Au restaurant La Paila, à Palermo, quelques jours auparavant, Lucio avait déjà rendu hommage à Alorsa en reprenant sa chanson Pobre enano de jardín, qu'il avait annoncée en disant qu'il aurait aimé l'écrire (voir mon retour sur images du 17 octobre 2010 sur ce concert partagé avec Alan Haksten Grupp et une auteur-compositeur-interprète folkloriste argentine... installée en Alsace).
Juan Pablo Villareal.
C'est Lucio Arce qui a décidé de l'accompagner à la guitare. Tout cela a été organisé sur place, dans l'improvisation nationale, avec quelques minutes de répétition, quelques mètres plus loin, dans un recoin de la place...
Et enfin Cucuza qui est aussi de la partie bien que non annoncé au programme.
Plus d'un an après sa mort, cet ami me manque toujours autant.

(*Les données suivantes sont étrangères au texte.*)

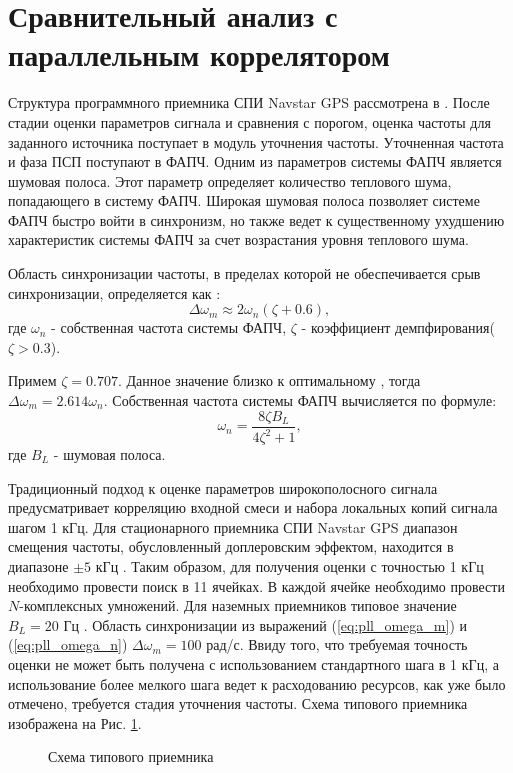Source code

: \section{Сравнительный анализ с параллельным коррелятором}
Структура программного приемника СПИ  Navstar GPS рассмотрена в \cite{tsui}. После стадии оценки параметров сигнала и сравнения с порогом, оценка
частоты для заданного источника поступает в модуль уточнения частоты. Уточненная частота и фаза ПСП поступают в ФАПЧ.
Одним из параметров системы ФАПЧ является шумовая полоса. Этот параметр определяет количество теплового шума, попадающего в систему ФАПЧ.
Широкая шумовая полоса позволяет системе ФАПЧ быстро войти в синхронизм, но также ведет к существенному ухудшению характеристик системы ФАПЧ за счет возрастания уровня теплового шума. 

Область синхронизации частоты, в пределах которой не обеспечивается срыв синхронизации, определяется как \cite{spilker-book}:
\begin{equation}
	\label{eq:pll_omega_m}
	\Delta \omega_m \approx 2 \omega_n (\zeta+0.6),
\end{equation}
где ${\omega_n}$ - собственная частота системы ФАПЧ, ${\zeta}$ - коэффициент демпфирования(${\zeta > 0.3}$).

Примем ${\zeta = 0.707}$. Данное значение   близко к оптимальному \cite{tsui, spilker-book}, тогда ${\Delta \omega_m = 2.614 \omega_n}$.
Собственная частота системы ФАПЧ вычисляется по формуле:
\begin{equation}
	\label{eq:pll_omega_n}
	\omega_n = \frac{8 \zeta B_L}{4 \zeta^2 + 1},
\end{equation}
где ${B_L}$ - шумовая полоса.

Традиционный подход к оценке параметров широкополосного сигнала предусматривает корреляцию входной смеси и набора локальных копий сигнала шагом 1 кГц.
Для стационарного приемника СПИ Navstar GPS диапазон смещения частоты, обусловленный доплеровским эффектом, находится в диапазоне ${\pm 5}$ кГц \cite{tsui, shahtarin_sync}.
Таким образом, для получения оценки с точностью 1 кГц необходимо провести поиск в 11 ячейках. В каждой ячейке необходимо провести ${N}$-комплексных умножений.
Для наземных приемников типовое значение ${B_L=20}$ Гц \cite{tsui}. Область синхронизации из выражений (\ref{eq:pll_omega_m}) и (\ref{eq:pll_omega_n})
${\Delta \omega_m = 100}$ рад/с. Ввиду того, что требуемая точность оценки не может быть получена с использованием стандартного шага в 1 кГц,
а использование более мелкого шага ведет к расходованию ресурсов, как уже было отмечено, требуется стадия уточнения частоты.
Схема типового приемника изображена на Рис. \ref{pic:corr_scheme}.
\begin{figure}[h]
	\center{}
	\caption{Схема типового приемника}
	\label{pic:corr_scheme}
\end{figure}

La plaque souvenir, dévoilée en présence des parents, porte un extrait d'un recitativo (un récit) d'Alorsa, qui s'appelle Al pan pan (entendez "appeler un chat un chat"). Il y parle du rapport des Argentins à leur devise nationale, à l'histoire politique du pays telle qu'on peut la voir sur les billets de banque, à la dévaluation (celle de la crise de 2001) et à l'inflation. Un jour, je vous le traduirai, ce recitativo (2). Le Don José dont il est question dans le texte, c'est San Martín (dont le portrait figure sur les billets de 5 pesos, c'est-à-dire une toute petite valeur, beaucoup trop petite pour un aussi grand personnage, surnommé le Père de la Patrie et le Libérateur). Juan Manuel de Rosas, lui, est sur les billets de 20 pesos et Domingo Sarmiento sur ceux de 50. Quant au billet de 10 pesos, il est aujourd'hui illustré d'un portrait de Belgrano (3), mais Alorsa rêvait qu'il porte celui de Diego Maradona, surnommé El Diez, son numéro de dossard en sélection nationale lorsqu'il était joueur.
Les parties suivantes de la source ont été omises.